No dia em que nasci a minha mãe trouxe ao mundo dois seres. Eu e os meus medos. Sobre esse meu irmão gémeo Cervantes disse ter muitos olhos, vendo coisas no fundo de mim. Nos nossos dias o medo tornou-se uma emoção destrutiva, habitando, definitivamente, no subterrâneo das nossas mentes. 


À margem das reações instintivas, crenças limitantes, da própria cultura ou da mitologia,..., a origem do medo estará, ainda para muitos, radicada na organização biológica do ser humano, surgindo deste modo a anatomia do medo. Em vista disso, o medo aparece-nos radicado no arresto da amígdala humana. Aí, das “conversas” que acontecem na zona reptilária do cérebro, a nossa área mais recôndita da existência, surge o medo. A primeira e mais intensa das emoções, o medo, mostra-se, então, embasado na fisiologia humana, mais que na mente colectiva ou nos pavores individuais de cada um de nós. Surge, então, a ideia do medo como uma reação complexa do corpo físico a um estimulo do sistema limbico, também conhecido pelo cérebro emocional. 


Partamos, ainda, da premissa que o medo não serve para evitar o perigo. Para isso apenas necessitamos de inteligência ou, até mesmo, nos baste ter bom-senso e uma razoável memória. Logo, o medo poderá ser compreendido, tantas vezes, do ponto de vista cultural. Isto a bem da evolução dos seres humanos e não humanos. Ainda, há demasiados autores a defender que o medo reside em todos os seres sencientes, pretendendo com isso justificar que o medo é, fundamentalmente, biológico. E, também será, acho. De facto tudo o que é relacional depende da comunicação entre hardware e software. E a cultura é, igualmente, isso. O que trazemos, o que experimentamos e o resultado disso mesmo. Acresce aqui a dúvida na tentativa de perceber qual entre os dois, se o hardware ou o software, está no comando quando pensamos no ciclo evolução e adaptação. A este propósito não poderei de deixar de lembrar uma frase de Schopenhauer que me tem acompanhado ao longo da vida. “O homem pode fazer o que quer, mas não pode querer o que quer”. É pois nesta possibilidade que residem todas as repostas no que ao comportamento do ser humano diz respeito. Por que ficaria o medo fora deste condicionalismo? 

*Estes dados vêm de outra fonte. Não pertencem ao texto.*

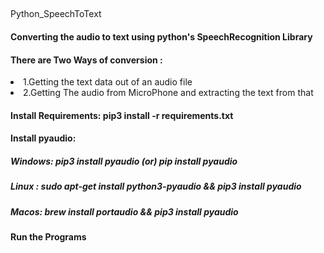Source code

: <h2 style="align:center"></h2>Python_SpeechToText</h2>
<h4>Converting the audio to text using python's SpeechRecognition Library</h4>

<h4>There are Two Ways of conversion : </h4>
<li style="none">1.Getting the text data out of an audio file</li>
<li>2.Getting The audio from MicroPhone and extracting the text from that</li>

<h4>Install Requirements:  pip3 install -r requirements.txt</h4>

<h4>Install pyaudio: </h4>
<h5>Windows: pip3 install pyaudio  (or)  pip install pyaudio</h5>
<h5>Linux : sudo apt-get install python3-pyaudio && pip3 install pyaudio</h5>
<h5>Macos: brew install portaudio && pip3 install pyaudio</h5>


<h4>Run the Programs</h4>
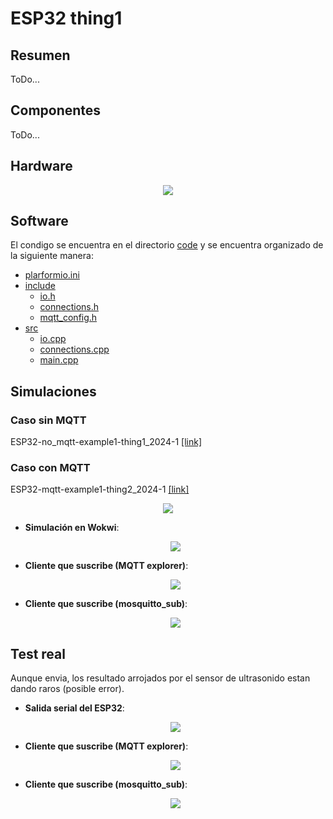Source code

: # ESP32 thing1

## Resumen

ToDo...

## Componentes

ToDo...

## Hardware

<p align = "center">
<img src = "ESP32-thing1_bb.png">
</p>

## Software

El condigo se encuentra en el directorio [code](code/) y se encuentra organizado de la siguiente manera:
* [plarformio.ini](code/platformio.inipla)
* [include](code/include/)
  * [io.h](code/include/io.h)
  * [connections.h](code/include/connections.h)
  * [mqtt_config.h](code/include/mqtt_config.h)
* [src](code/src/)
  * [io.cpp](code/src/io.cpp)
  * [connections.cpp](code/src/connections.cpp)
  * [main.cpp](code/src/main.cpp)

## Simulaciones

### Caso sin MQTT

ESP32-no_mqtt-example1-thing1_2024-1 [[link]](https://wokwi.com/projects/395291436304944129)





### Caso con MQTT

ESP32-mqtt-example1-thing2_2024-1 [[link]](https://wokwi.com/projects/395294148400982017)


<p align = "center">
<img src = "ESP_thing1.png">
</p>

* **Simulación en Wokwi**:
  
  <p align = "center">
  <img src = "simulacion_thing1.png">
  </p>

* **Cliente que suscribe (MQTT explorer)**:

  <p align = "center">
  <img src = "mqtt_explorer-thing1_wokwi.png">
  </p>

* **Cliente que suscribe (mosquitto_sub)**:
  
  <p align = "center">
  <img src = "mosquito_sub-ESP32-thing1_wokwi.png">
  </p>

## Test real

Aunque envia, los resultado arrojados por el sensor de ultrasonido estan dando raros (posible error).

* **Salida serial del ESP32**:

  <p align = "center">
  <img src = "ESP32-thing1-serial_terminal.png">
  </p>

* **Cliente que suscribe (MQTT explorer)**:

  <p align = "center">
  <img src = "mqtt_explorer-thing1.png">
  </p>

* **Cliente que suscribe (mosquitto_sub)**:
  
  <p align = "center">
  <img src = "mosquito_sub-ESP32-thing1.png">
  </p>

Acredito, portanto, que o medo é também, em muito,  cultural. Cheguei a tais conclusões observando o comportamento dos cães. Quando eu era miúdo os cães tinham por hábito reagir ao movimento e ao ruído de forma distinta da atual. Corriam atrás das motorizadas e das bicicletas. Reagiam ferozmente quando observavam um gato. O mesmo para as pessoas desconhecidas. Hoje isso, praticamente, já não acontece, isto especialmente nas grandes cidades. Mas, o que mais me ajudou nesta observação foi um outro aspecto muito mais esclarecedor relativamente ao medo. Quando eu era criança era frequente encontrar cães soltos pela rua, pelos campos,..., eles viviam em liberdade e muitos eram audazes na defesa dos seus interesses. Então, todos os miúdos sabiam que para afastar um cão bastava fazer de conta que estávamos a apanhar uma pedra, ainda que imaginária, desenhando seguidamente o movimento que a irÍamos atirar ao canídeo. Era infalível. O cão fugia a sete pés. Nos nossos dias sempre que tento repetir este exercício o resultado é bem diferente. Eles já não têm medo que eu lhes atire uma pedra, do ruído das motorizadas, do movimento misterioso dos ciclistas,..., convivendo , mesmo, pacificamente com os gatos. O cão tem, agora, diferente atitude perante a ameaça e o medo do desconhecido. Porquê? Porque culturalmente as condições se alteraram. O mesmo acontece com os seres humanos. Com as devidas diferenças culturais, geográficas e cronológicas, naturalmente. 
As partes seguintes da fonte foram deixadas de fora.